Now that it is the long weekend--Memorial Day--that unofficially opens summer, I thought I would reflect on the Memorial Day weekends that Wes and I shared from our 25th Anniversary until our last anniversary before he died. We had thought of going to Santa Barbara that first year that we could get away for more than one night. Our oldest daughter Elizabeth was married and she and her husband offered to stay with the younger ones so we could spend some time together alone. But when we thought of the drive and the traffic, especially with the constant construction that always seemed to surround Santa Barbara, we decided on Dana Point, which was only about an hour away. It was a quaint oceanside town and we stayed in a bed and breakfast named for one of the many Lantern streets that were perpendicular to the Pacific Coast Highway which ran through town. Dana Point must have had some local legislation that required every building to be a shade of blue. In future years, every time we drove through Dana Point, we noticed the long stretch of blue along the highway. (Until one year, after I lost my beloved husband, my son and I stopped in Dana Point for coffee, and I realized that the town was no longer blue. There were one or two places with the old color, but bright colors--even orange--had broken out all over PCH!) The room where we stayed in Dana Point's blue days had a balcony that looked out over the ocean, and I was painting a triptych for a water color class that was due when we got back. We walked down to the beach on Saturday morning and discovered it was a long walk, and the beach was covered in rocks, so we didn't spend much time there but discovered a Peruvian restaurant where I remember I had blue potatoes, which I guess were a Peruvian specialty. Although I wonder now if the potatoes had to be blue as well as the architecture!

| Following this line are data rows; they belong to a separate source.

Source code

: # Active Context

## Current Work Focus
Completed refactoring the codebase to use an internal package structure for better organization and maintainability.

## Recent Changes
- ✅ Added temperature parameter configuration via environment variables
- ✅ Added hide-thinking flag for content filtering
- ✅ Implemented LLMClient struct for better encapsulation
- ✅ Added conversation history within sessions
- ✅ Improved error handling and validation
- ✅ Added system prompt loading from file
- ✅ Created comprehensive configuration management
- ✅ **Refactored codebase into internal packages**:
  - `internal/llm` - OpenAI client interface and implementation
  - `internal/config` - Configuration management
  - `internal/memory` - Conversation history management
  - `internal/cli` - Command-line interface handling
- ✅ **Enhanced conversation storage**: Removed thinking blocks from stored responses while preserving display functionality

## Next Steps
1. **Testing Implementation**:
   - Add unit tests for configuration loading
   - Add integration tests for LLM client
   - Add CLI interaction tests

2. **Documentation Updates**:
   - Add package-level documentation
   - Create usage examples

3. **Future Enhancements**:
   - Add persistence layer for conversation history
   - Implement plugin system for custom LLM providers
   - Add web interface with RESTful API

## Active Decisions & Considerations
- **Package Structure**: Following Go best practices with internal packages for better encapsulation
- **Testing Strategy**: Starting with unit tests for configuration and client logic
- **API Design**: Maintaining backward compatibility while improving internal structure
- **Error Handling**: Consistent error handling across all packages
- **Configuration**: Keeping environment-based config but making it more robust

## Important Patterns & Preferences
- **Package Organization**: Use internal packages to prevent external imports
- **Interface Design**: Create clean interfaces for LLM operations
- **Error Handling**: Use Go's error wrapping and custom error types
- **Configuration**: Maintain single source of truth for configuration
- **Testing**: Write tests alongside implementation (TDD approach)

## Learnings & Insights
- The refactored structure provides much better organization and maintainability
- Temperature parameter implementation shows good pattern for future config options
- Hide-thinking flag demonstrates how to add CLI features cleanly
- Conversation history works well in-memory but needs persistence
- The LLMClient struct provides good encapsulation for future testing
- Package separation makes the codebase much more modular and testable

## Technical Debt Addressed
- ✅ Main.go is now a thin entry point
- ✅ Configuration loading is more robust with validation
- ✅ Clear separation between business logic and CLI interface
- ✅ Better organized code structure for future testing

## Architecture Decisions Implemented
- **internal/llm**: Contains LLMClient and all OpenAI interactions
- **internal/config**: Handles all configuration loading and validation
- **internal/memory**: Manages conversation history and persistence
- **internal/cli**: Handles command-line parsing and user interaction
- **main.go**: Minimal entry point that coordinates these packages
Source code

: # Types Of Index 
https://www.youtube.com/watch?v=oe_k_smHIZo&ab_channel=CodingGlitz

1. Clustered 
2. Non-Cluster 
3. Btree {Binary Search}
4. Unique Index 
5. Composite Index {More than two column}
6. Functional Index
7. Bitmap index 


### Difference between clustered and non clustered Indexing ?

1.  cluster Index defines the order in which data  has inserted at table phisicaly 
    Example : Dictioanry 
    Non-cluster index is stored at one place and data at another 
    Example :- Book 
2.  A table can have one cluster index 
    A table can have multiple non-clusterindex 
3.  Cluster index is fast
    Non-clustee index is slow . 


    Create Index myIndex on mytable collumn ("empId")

Our room was quite romantic, and every room there had a stuffed black bear which you could buy. My beloved's mother had given us some money to buy something while we were away, so I persuaded him to buy the bear for us, and I still have it. By then he was accustomed to my quirks in gift-buying. I can remember when we were first dating that for one gift occasion I bought him an adorable stuffed koala bear. His younger brother asked me why on earth I had bought that, and I told him I thought it was cute and that he would like it. I can't remember if he actually told me that he thought it was a stupid idea, but he certainly gave me that impression. I shrugged it off at the time, and my beloved accepted it graciously, but many years later when we were involved in World Wide Marriage Encounter, one of the leader couples came up with the idea of the "Platinum Rule." The Golden Rule was "Do unto others as you would have them do unto you." The Platinum Rule, which was especially helpful in marriage, was "Do unto others as they would have you do unto them!" We found this to be true and it was certainly borne out when we started giving Love Language Weekends and discovered that in very few cases do husbands and wives have the same love language. So a wife might want her husband to tell her how much he appreciates the delicious dinner she has cooked for him. But if words of affirmation are not his love language, but acts of service, he might not say anything about the dinner, but will do the dishes for her. She might barely notice that he's done the dishes and put the children to bed, because she's hurt or angry that he couldn't be bothered to thank her! And if she gives him a compliment, he will barely register what she has said, because she left the family room a mess and he just stepped on a Lego with his bare foot.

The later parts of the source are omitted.